::: EXERCISE MATERIALS :::

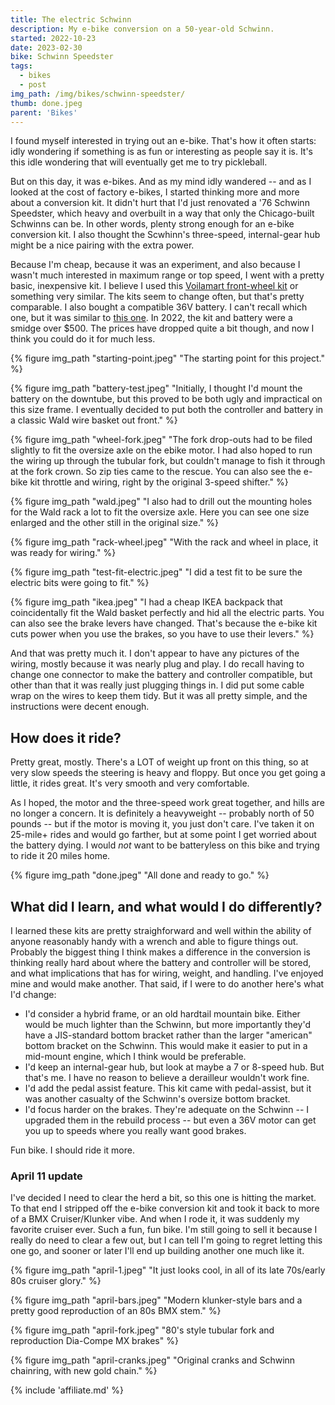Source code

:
 ```yaml
---
title: The electric Schwinn
description: My e-bike conversion on a 50-year-old Schwinn.
started: 2022-10-23
date: 2023-02-30
bike: Schwinn Speedster
tags:
  - bikes
  - post
img_path: /img/bikes/schwinn-speedster/
thumb: done.jpeg
parent: 'Bikes'
---
```


I found myself interested in trying out an e-bike. That's how it often starts: idly wondering if something is as fun or interesting as people say it is. It's this idle wondering that will eventually get me to try pickleball.

But on this day, it was e-bikes. And as my mind idly wandered -- and as I looked at the cost of factory e-bikes, I started thinking more and more about a conversion kit. It didn't hurt that I'd just renovated a '76 Schwinn Speedster, which heavy and overbuilt in a way that only the Chicago-built Schwinns can be. In other words, plenty strong enough for an e-bike conversion kit. I also thought the Scwhinn's three-speed, internal-gear hub might be a nice pairing with the extra power.

Because I'm cheap, because it was an experiment, and also because I wasn't much interested in maximum range or top speed, I went with a pretty basic, inexpensive kit. I believe I used this [Voilamart front-wheel kit](https://amzn.to/3Smr0Kp) or something very similar. The kits seem to change often, but that's pretty comparable. I also bought a compatible 36V battery. I can't recall which one, but it was similar to [this one](https://amzn.to/3SoMhTI). In 2022, the kit and battery were a smidge over $500. The prices have dropped quite a bit though, and now I think you could do it for much less.

  {% figure img_path "starting-point.jpeg" "The starting point for this project." %}

  {% figure img_path "battery-test.jpeg" "Initially, I thought I'd mount the battery on the downtube, but this proved to be both ugly and impractical on this size frame. I eventually decided to put both the controller and battery in a classic Wald wire basket out front." %}

  {% figure img_path "wheel-fork.jpeg" "The fork drop-outs had to be filed slightly to fit the oversize axle on the ebike motor. I had also hoped to run the wiring up through the tubular fork, but couldn't manage to fish it through at the fork crown. So zip ties came to the rescue. You can also see the e-bike kit throttle and wiring, right by the original 3-speed shifter." %}

  {% figure img_path "wald.jpeg" "I also had to drill out the mounting holes for the Wald rack a lot to fit the oversize axle. Here you can see one size enlarged and the other still in the original size." %}

  {% figure img_path "rack-wheel.jpeg" "With the rack and wheel in place, it was ready for wiring." %}

  {% figure img_path "test-fit-electric.jpeg" "I did a test fit to be sure the electric bits were going to fit." %}

  {% figure img_path "ikea.jpeg" "I had a cheap IKEA backpack that coincidentally fit the Wald basket perfectly and hid all the electric parts. You can also see the brake levers have changed. That's because the e-bike kit cuts power when you use the brakes, so you have to use their levers." %}

And that was pretty much it. I don't appear to have any pictures of the wiring, mostly because it was nearly plug and play. I do recall having to change one connector to make the battery and controller compatible, but other than that it was really just plugging things in. I did put some cable wrap on the wires to keep them tidy. But it was all pretty simple, and the instructions were decent enough.

## How does it ride?
Pretty great, mostly. There's a LOT of weight up front on this thing, so at very slow speeds the steering is heavy and floppy. But once you get going a little, it rides great. It's very smooth and very comfortable. 

As I hoped, the motor and the three-speed work great together, and hills are no longer a concern. It is definitely a heavyweight -- probably north of 50 pounds -- but if the motor is moving it, you just don't care. I've taken it on 25-mile+ rides and would go farther, but at some point I get worried about the battery dying. I would _not_ want to be batteryless on this bike and trying to ride it 20 miles home.

  {% figure img_path "done.jpeg" "All done and ready to go." %}

## What did I learn, and what would I do differently?
I learned these kits are pretty straighforward and well within the ability of anyone reasonably handy with a wrench and able to figure things out. Probably the biggest thing I think makes a difference in the conversion is thinking really hard about where the battery and controller will be stored, and what implications that has for wiring, weight, and handling. I've enjoyed mine and would make another. That said, if I were to do another here's what I'd change:

- I'd consider a hybrid frame, or an old hardtail mountain bike. Either would be much lighter than the Schwinn, but more importantly they'd have a JIS-standard bottom bracket rather than the larger "american" bottom bracket on the Schwinn. This would make it easier to put in a mid-mount engine, which I think would be preferable.
- I'd keep an internal-gear hub, but look at maybe a 7 or 8-speed hub. But that's me. I have no reason to believe a derailleur wouldn't work fine.
- I'd add the pedal assist feature. This kit came with pedal-assist, but it was another casualty of the Schwinn's oversize bottom bracket.
- I'd focus harder on the brakes. They're adequate on the Schwinn -- I upgraded them in the rebuild process -- but even a 36V motor can get you up to speeds where you really want good brakes.

Fun bike. I should ride it more.

### April 11 update

I've decided I need to clear the herd a bit, so this one is hitting the market. To that end I stripped off the e-bike conversion kit and took it back to more of a BMX Cruiser/Klunker vibe. And when I rode it, it was suddenly my favorite cruiser ever. Such a fun, fun bike. I'm still going to sell it because I really do need to clear a few out, but I can tell I'm going to regret letting this one go, and sooner or later I'll end up building another one much like it.

  {% figure img_path "april-1.jpeg" "It just looks cool, in all of its late 70s/early 80s cruiser glory." %}

  {% figure img_path "april-bars.jpeg" "Modern klunker-style bars and a pretty good reproduction of an 80s BMX stem." %}

  {% figure img_path "april-fork.jpeg" "80's style tubular fork and reproduction Dia-Compe MX brakes" %}

  {% figure img_path "april-cranks.jpeg" "Original cranks and Schwinn chainring, with new gold chain." %}

{% include 'affiliate.md' %}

:::

# [WORK INSTRUCTIONS]
Once you find the line with "the rack and" above, print it and every line after it up to and including the line with "had a cheap", exactly as written and nothing else.

# [WRITTEN RESPONSE]
  {% figure img_path "rack-wheel.jpeg" "With the rack and wheel in place, it was ready for wiring." %}

  {% figure img_path "test-fit-electric.jpeg" "I did a test fit to be sure the electric bits were going to fit." %}

  {% figure img_path "ikea.jpeg" "I had a cheap IKEA backpack that coincidentally fit the Wald basket perfectly and hid all the electric parts. You can also see the brake levers have changed. That's because the e-bike kit cuts power when you use the brakes, so you have to use their levers." %}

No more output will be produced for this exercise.